As with their homes, office dwellers can always make a wish list of what they want for their space: ergonomically enhanced furniture, softer carpeting, better views, and closer access to shredders and coffee. The desires are endless, yet space is finite. Even the most modest units are subject to tenant improvements through the efficient use of square footage. Rather than creating more space, these upgrades can find more space by re-envisioning and reconfiguring the unit, which helps employees work more efficiently and comfortably while at the office.

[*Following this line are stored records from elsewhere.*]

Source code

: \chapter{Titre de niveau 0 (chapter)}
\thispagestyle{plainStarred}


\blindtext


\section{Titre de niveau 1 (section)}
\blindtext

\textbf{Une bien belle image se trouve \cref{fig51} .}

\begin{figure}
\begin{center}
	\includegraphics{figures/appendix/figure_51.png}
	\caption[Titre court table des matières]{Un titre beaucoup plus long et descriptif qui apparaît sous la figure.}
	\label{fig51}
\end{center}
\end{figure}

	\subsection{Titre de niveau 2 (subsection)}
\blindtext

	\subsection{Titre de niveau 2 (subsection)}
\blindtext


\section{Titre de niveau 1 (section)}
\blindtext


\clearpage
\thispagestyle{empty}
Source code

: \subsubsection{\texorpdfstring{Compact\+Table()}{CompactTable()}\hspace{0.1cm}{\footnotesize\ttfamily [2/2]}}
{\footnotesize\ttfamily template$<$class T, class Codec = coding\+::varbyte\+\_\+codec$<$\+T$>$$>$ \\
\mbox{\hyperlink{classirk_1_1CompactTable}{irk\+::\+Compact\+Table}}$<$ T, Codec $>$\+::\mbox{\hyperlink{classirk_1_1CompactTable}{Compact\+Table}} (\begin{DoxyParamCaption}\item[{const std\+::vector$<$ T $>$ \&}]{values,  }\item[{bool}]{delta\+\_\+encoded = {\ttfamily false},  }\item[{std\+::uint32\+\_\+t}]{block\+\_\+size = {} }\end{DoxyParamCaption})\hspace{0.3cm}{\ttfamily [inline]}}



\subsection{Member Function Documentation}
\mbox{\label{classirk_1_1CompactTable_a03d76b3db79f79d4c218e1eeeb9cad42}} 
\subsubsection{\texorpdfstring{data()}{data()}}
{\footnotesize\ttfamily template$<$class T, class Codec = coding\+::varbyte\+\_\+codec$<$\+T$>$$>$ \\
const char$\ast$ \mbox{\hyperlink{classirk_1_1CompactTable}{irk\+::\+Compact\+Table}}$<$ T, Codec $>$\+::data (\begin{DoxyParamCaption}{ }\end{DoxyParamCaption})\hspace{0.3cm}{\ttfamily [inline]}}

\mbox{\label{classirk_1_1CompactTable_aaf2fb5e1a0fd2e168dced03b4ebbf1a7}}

Be Malleable with Your Preferences
The old adage about fitting a round peg into a square hole remains true. Your office suite is bound by walls that define its dimensions. Imagination is a wonderful capacity, but realism is equally beneficial. One thing going for tenants is that the building architects design units to be nimble—i.e., within the actual boundaries, changes, and improvements of commercial property are achievable and even encouraged. So, the best cases are when tenants move in with a clear understanding of how they want offices to function and to what end.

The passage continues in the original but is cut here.